South Africa produces some of the world’s finest wines, surely the perfect excuse to taste a tipple or two. The Cape Wine Route follows the vineyard trail and, if you are looking for a base for the night, then Stellenbosch and Franschhoek should be your first ports of call. Stellenbosch’s leafy streets and handsome Cape Dutch architecture are the perfect accompaniment to an afternoon spent sampling the Merlot and Chenin Blanc. Best of all, it’s less than an hour’s drive from Cape Town.
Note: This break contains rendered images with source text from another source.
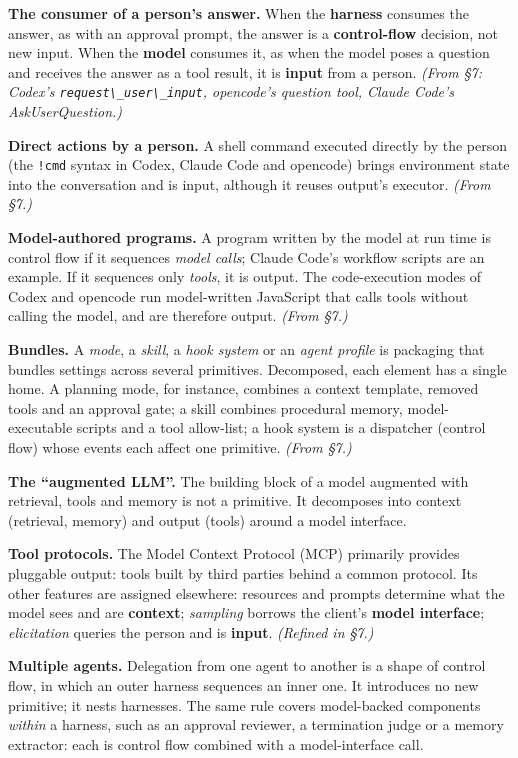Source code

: \textbf{The consumer of a person's answer.} When the \textbf{harness} consumes the answer, as with an approval prompt, the answer is a \textbf{control-flow} decision, not new input. When the \textbf{model} consumes it, as when the model poses a question and receives the answer as a tool result, it is \textbf{input} from a person. \emph{(From §7: Codex's \passthrough{\lstinline!request\_user\_input!}, opencode's question tool, Claude Code's AskUserQuestion.)}

\textbf{Direct actions by a person.} A shell command executed directly by the person (the \passthrough{\lstinline"!cmd"} syntax in Codex, Claude Code and opencode) brings environment state into the conversation and is input, although it reuses output's executor. \emph{(From §7.)}

\textbf{Model-authored programs.} A program written by the model at run time is control flow if it sequences \emph{model calls}; Claude Code's workflow scripts are an example. If it sequences only \emph{tools}, it is output. The code-execution modes of Codex and opencode run model-written JavaScript that calls tools without calling the model, and are therefore output. \emph{(From §7.)}

\textbf{Bundles.} A \emph{mode}, a \emph{skill}, a \emph{hook system} or an \emph{agent profile} is packaging that bundles settings across several primitives. Decomposed, each element has a single home. A planning mode, for instance, combines a context template, removed tools and an approval gate; a skill combines procedural memory, model-executable scripts and a tool allow-list; a hook system is a dispatcher (control flow) whose events each affect one primitive. \emph{(From §7.)}

\textbf{The ``augmented LLM''.} The building block of a model augmented with retrieval, tools and memory \cite{schluntz2024building} is not a primitive. It decomposes into context (retrieval, memory) and output (tools) around a model interface.

\textbf{Tool protocols.} The Model Context Protocol (MCP) \cite{mcp} primarily provides pluggable output: tools built by third parties behind a common protocol. Its other features are assigned elsewhere: resources and prompts determine what the model sees and are \textbf{context}; \emph{sampling} borrows the client's \textbf{model interface}; \emph{elicitation} queries the person and is \textbf{input}. \emph{(Refined in §7.)}

\textbf{Multiple agents.} Delegation from one agent to another is a shape of control flow, in which an outer harness sequences an inner one. It introduces no new primitive; it nests harnesses. The same rule covers model-backed components \emph{within} a harness, such as an approval reviewer, a termination judge or a memory extractor: each is control flow combined with a model-interface call.


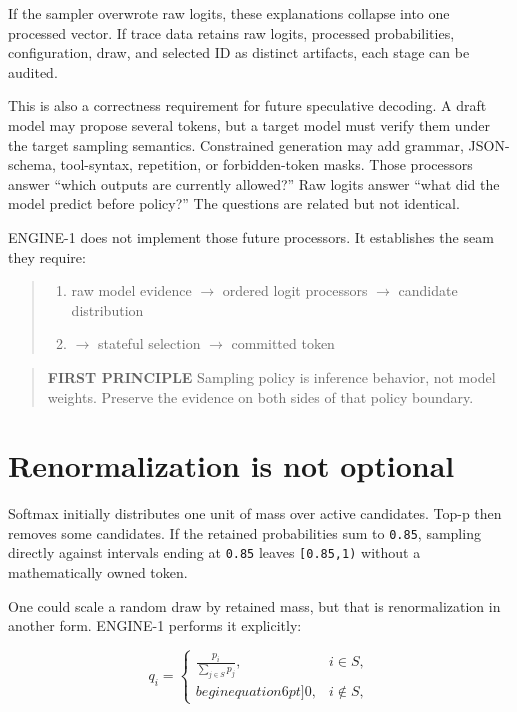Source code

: If the sampler overwrote raw logits, these explanations collapse into
one processed vector. If trace data retains raw logits, processed
probabilities, configuration, draw, and selected ID as distinct
artifacts, each stage can be audited.

This is also a correctness requirement for future speculative decoding.
A draft model may propose several tokens, but a target model must verify
them under the target sampling semantics. Constrained generation may add
grammar, JSON-schema, tool-syntax, repetition, or forbidden-token masks.
Those processors answer ``which outputs are currently allowed?'' Raw
logits answer ``what did the model predict before policy?'' The
questions are related but not identical.

ENGINE-1 does not implement those future processors. It establishes the
seam they require:

\begin{quote}
\begin{enumerate}
\item raw model evidence  \(\longrightarrow\)  ordered logit processors  \(\longrightarrow\)  candidate distribution
\item \(\longrightarrow\)  stateful selection  \(\longrightarrow\)  committed token
\end{enumerate}
\end{quote}

\begin{quote}
\textbf{FIRST PRINCIPLE} Sampling policy is inference behavior, not
model weights. Preserve the evidence on both sides of that policy
boundary.
\end{quote}

\section{Renormalization is not
optional}\label{renormalization-is-not-optional}

Softmax initially distributes one unit of mass over active candidates.
Top-p then removes some candidates. If the retained probabilities sum to
\texttt{0.85}, sampling directly against intervals ending at
\texttt{0.85} leaves \texttt{{[}0.85,1)} without a mathematically owned
token.

One could scale a random draw by retained mass, but that is
renormalization in another form. ENGINE-1 performs it explicitly:

\begin{equation}
q_i=
\begin{cases}
\displaystyle\frac{p_i}{\sum_{j\in S}p_j}, & i\in S,\\begin{equation}6pt]
0, & i\notin S,
\end{cases}
\end{equation}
The southernmost tip of the world
As you leave Cape Town for the Garden Route coastal drive, be sure to detour to Cape Agulhas, the southernmost tip of the African continent. Nothing stands between here and Antarctica, a mere 3,810 miles away. This is also the point at which the Atlantic and Indian Oceans meet, and there’s even a marker to prove it. Although Cape Agulhas is geographically interesting, it’s perhaps a more rewarding experience to head down to the more famous Cape of Good Hope, 70 miles south of Cape Town, where dramatic cliffs, howling winds and thundering waves create a moody atmospheric scene.
The Cango Caves
Just outside the town of Oudtshoorn, a short detour from the Garden Route, lie the Cango Caves, an extensive two-mile network of tunnels and caverns deep beneath the surface, filled with impressive stalactites and stalagmites. Keen spelunkers have two tours to choose from – the Standard Tour which involves a gentle walk through the caves and learning about their formation, and the claustrophobia-inducing Adventure Tour. For this you’ll need to wear your oldest clothes as you crawl through impossibly narrow gaps and climb through dark tunnels with names like the Post Box and the Coffin, the smallest of which is only 27cm high. Best lay off the biltong.
The ostrich farms of Oudtshoorn
Speaking of Oudtshoorn, the town declares itself the ostrich capital of the world, and is home to numerous ostrich farms. In fact you can’t get away from ostriches here – you’ll see them running around the fields and see their leather, feathers and eggs (made into lampshades) monopolise the shops. Tasty ostrich burgers grace almost every menu, and we’d highly recommend you try one (good news for adventure cavers – they are low in fat). Visit an ostrich farm to learn more about these enormous birds, feed one and see just how strong their egg shells are (answer: very).
The Garden Route is a fantastic whale and dolphin watching destination. Glitzy Plettenberg Bay leads the way, with pretty Hermanus a close second. Jump in a boat or watch from the shore as you spot humpback whales breaching (May-June) and calving (November-February) or southern right whales frolicking (June-November). Bottlenose dolphins are found playing in the surf year-round, and the Plettenberg Bay’s Robberg Nature Reserve is a great place to observe the Cape fur seal.
Storms River Mouth
At the eastern end of the Garden Route, a rather rickety suspension bridge spans the mouth of Storms River, offering sweeping views of the coastline and a bird’s eye view of the crashing waves below. Storms River is all about the adrenaline sports, and fearless adventurers venture here to fling themselves off the 216-metre high Bloukrans Bridge, with nothing but an elastic band strapped to their feet as part of the world’s highest commercial bungee jump. Less scary, and no doubt less stomach churning, are the scenic hikes on offer in nearby Tsitsikamma National Park.